• WHAT THE EXERCISE ASKS: Please copy each line below that contains the string "main".

• GIVEN DATA:
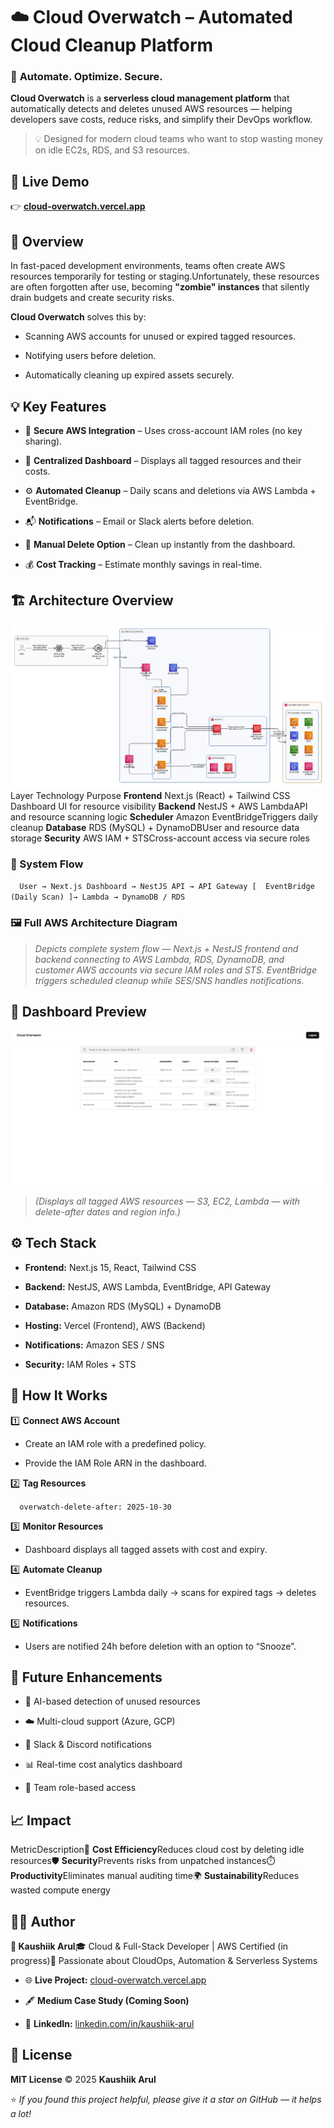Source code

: ☁️ **Cloud Overwatch – Automated Cloud Cleanup Platform**
=========================================================

### 🔹 **Automate. Optimize. Secure.**

**Cloud Overwatch** is a **serverless cloud management platform** that automatically detects and deletes unused AWS resources — helping developers save costs, reduce risks, and simplify their DevOps workflow.

> 💡 Designed for modern cloud teams who want to stop wasting money on idle EC2s, RDS, and S3 resources.

🚀 **Live Demo**
----------------

👉 [**cloud-overwatch.vercel.app**](https://cloud-overwatch.vercel.app)

🧭 **Overview**
---------------

In fast-paced development environments, teams often create AWS resources temporarily for testing or staging.Unfortunately, these resources are often forgotten after use, becoming **"zombie" instances** that silently drain budgets and create security risks.

**Cloud Overwatch** solves this by:

*   Scanning AWS accounts for unused or expired tagged resources.
    
*   Notifying users before deletion.
    
*   Automatically cleaning up expired assets securely.
    

💡 **Key Features**
-------------------

*   🧭 **Secure AWS Integration** – Uses cross-account IAM roles (no key sharing).
    
*   🧮 **Centralized Dashboard** – Displays all tagged resources and their costs.
    
*   ⚙️ **Automated Cleanup** – Daily scans and deletions via AWS Lambda + EventBridge.
    
*   📬 **Notifications** – Email or Slack alerts before deletion.
    
*   🧹 **Manual Delete Option** – Clean up instantly from the dashboard.
    
*   💰 **Cost Tracking** – Estimate monthly savings in real-time.
    

🏗️ **Architecture Overview**
-----------------------------
![Cloud Overwatch Architecture](https://github.com/Kaushiik-13/CloudOverwatch/blob/main/architecture/architecture.jpg)
Layer Technology Purpose **Frontend** Next.js (React) + Tailwind CSS Dashboard UI for resource visibility **Backend** NestJS + AWS LambdaAPI and resource scanning logic **Scheduler** Amazon EventBridgeTriggers daily cleanup **Database** RDS (MySQL) + DynamoDBUser and resource data storage **Security** AWS IAM + STSCross-account access via secure roles

### 🧱 System Flow

`   User → Next.js Dashboard → NestJS API → API Gateway [  EventBridge (Daily Scan) ]→ Lambda → DynamoDB / RDS   `

### 🖼️ **Full AWS Architecture Diagram**

> _Depicts complete system flow — Next.js + NestJS frontend and backend connecting to AWS Lambda, RDS, DynamoDB, and customer AWS accounts via secure IAM roles and STS. EventBridge triggers scheduled cleanup while SES/SNS handles notifications._

📸 **Dashboard Preview**
------------------------
![Cloud Overwatch Dashboard](https://github.com/Kaushiik-13/CloudOverwatch/blob/main/architecture/dashboard.png)
> _(Displays all tagged AWS resources — S3, EC2, Lambda — with delete-after dates and region info.)_

⚙️ **Tech Stack**
-----------------

*   **Frontend:** Next.js 15, React, Tailwind CSS
    
*   **Backend:** NestJS, AWS Lambda, EventBridge, API Gateway
    
*   **Database:** Amazon RDS (MySQL) + DynamoDB
    
*   **Hosting:** Vercel (Frontend), AWS (Backend)
    
*   **Notifications:** Amazon SES / SNS
    
*   **Security:** IAM Roles + STS
    

🧠 **How It Works**
-------------------

1️⃣ **Connect AWS Account**

*   Create an IAM role with a predefined policy.
    
*   Provide the IAM Role ARN in the dashboard.
    

2️⃣ **Tag Resources**

`   overwatch-delete-after: 2025-10-30   `

3️⃣ **Monitor Resources**

*   Dashboard displays all tagged assets with cost and expiry.
    

4️⃣ **Automate Cleanup**

*   EventBridge triggers Lambda daily → scans for expired tags → deletes resources.
    

5️⃣ **Notifications**

*   Users are notified 24h before deletion with an option to “Snooze”.
    

🔮 **Future Enhancements**
--------------------------

*   🤖 AI-based detection of unused resources
    
*   ☁️ Multi-cloud support (Azure, GCP)
    
*   💬 Slack & Discord notifications
    
*   📊 Real-time cost analytics dashboard
    
*   👥 Team role-based access
    

📈 **Impact**
-------------

MetricDescription💸 **Cost Efficiency**Reduces cloud cost by deleting idle resources🛡️ **Security**Prevents risks from unpatched instances⏱️ **Productivity**Eliminates manual auditing time🌍 **Sustainability**Reduces wasted compute energy

🧑‍💻 **Author**
----------------

**👋 Kaushiik Arul**🎓 Cloud & Full-Stack Developer | AWS Certified (in progress)🧠 Passionate about CloudOps, Automation & Serverless Systems

*   🌐 **Live Project:** [cloud-overwatch.vercel.app](https://cloud-overwatch.vercel.app)
    
*   🖋️ **Medium Case Study (Coming Soon)**
    
*   💼 **LinkedIn:** [linkedin.com/in/kaushiik-arul](#)
    

📜 **License**
--------------

**MIT License** © 2025 **Kaushiik Arul**

⭐ _If you found this project helpful, please give it a star on GitHub — it helps a lot!_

• TASK SOLUTION:
![Cloud Overwatch Architecture](https://github.com/Kaushiik-13/CloudOverwatch/blob/main/architecture/architecture.jpg)
![Cloud Overwatch Dashboard](https://github.com/Kaushiik-13/CloudOverwatch/blob/main/architecture/dashboard.png)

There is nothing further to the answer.